Segment Start: Records shown

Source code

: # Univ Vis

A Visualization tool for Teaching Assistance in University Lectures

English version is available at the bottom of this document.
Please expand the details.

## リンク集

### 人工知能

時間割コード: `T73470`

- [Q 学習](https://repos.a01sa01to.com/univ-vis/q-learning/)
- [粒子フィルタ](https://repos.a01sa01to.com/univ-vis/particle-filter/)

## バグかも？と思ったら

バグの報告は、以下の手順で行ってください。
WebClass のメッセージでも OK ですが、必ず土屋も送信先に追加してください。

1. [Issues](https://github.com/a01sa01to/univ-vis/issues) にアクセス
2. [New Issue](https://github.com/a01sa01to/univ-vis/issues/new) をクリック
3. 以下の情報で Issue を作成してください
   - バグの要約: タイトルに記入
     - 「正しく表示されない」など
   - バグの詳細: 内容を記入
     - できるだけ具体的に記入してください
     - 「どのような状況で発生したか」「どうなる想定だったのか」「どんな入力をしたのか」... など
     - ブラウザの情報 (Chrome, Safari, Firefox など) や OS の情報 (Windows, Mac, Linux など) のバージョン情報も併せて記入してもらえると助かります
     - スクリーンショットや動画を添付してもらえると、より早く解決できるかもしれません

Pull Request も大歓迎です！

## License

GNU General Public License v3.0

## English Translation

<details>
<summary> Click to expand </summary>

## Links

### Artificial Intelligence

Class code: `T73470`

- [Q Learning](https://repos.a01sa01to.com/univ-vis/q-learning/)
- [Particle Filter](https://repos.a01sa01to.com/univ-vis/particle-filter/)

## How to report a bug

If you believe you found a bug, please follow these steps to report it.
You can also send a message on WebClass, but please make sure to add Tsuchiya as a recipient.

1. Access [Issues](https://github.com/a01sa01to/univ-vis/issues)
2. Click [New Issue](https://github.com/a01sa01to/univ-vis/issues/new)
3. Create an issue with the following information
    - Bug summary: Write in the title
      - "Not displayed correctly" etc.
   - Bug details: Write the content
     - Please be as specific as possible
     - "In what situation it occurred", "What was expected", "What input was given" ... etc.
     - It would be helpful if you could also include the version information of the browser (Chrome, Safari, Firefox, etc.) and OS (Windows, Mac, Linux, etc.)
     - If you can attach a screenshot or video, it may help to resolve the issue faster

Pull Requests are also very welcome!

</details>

Segment End: Records shown

**Exercise directions**. Go through the lines above. Select every one that has the string "issues".

**Response to the exercise**.
1. [Issues](https://github.com/a01sa01to/univ-vis/issues) にアクセス
2. [New Issue](https://github.com/a01sa01to/univ-vis/issues/new) をクリック
1. Access [Issues](https://github.com/a01sa01to/univ-vis/issues)
2. Click [New Issue](https://github.com/a01sa01to/univ-vis/issues/new)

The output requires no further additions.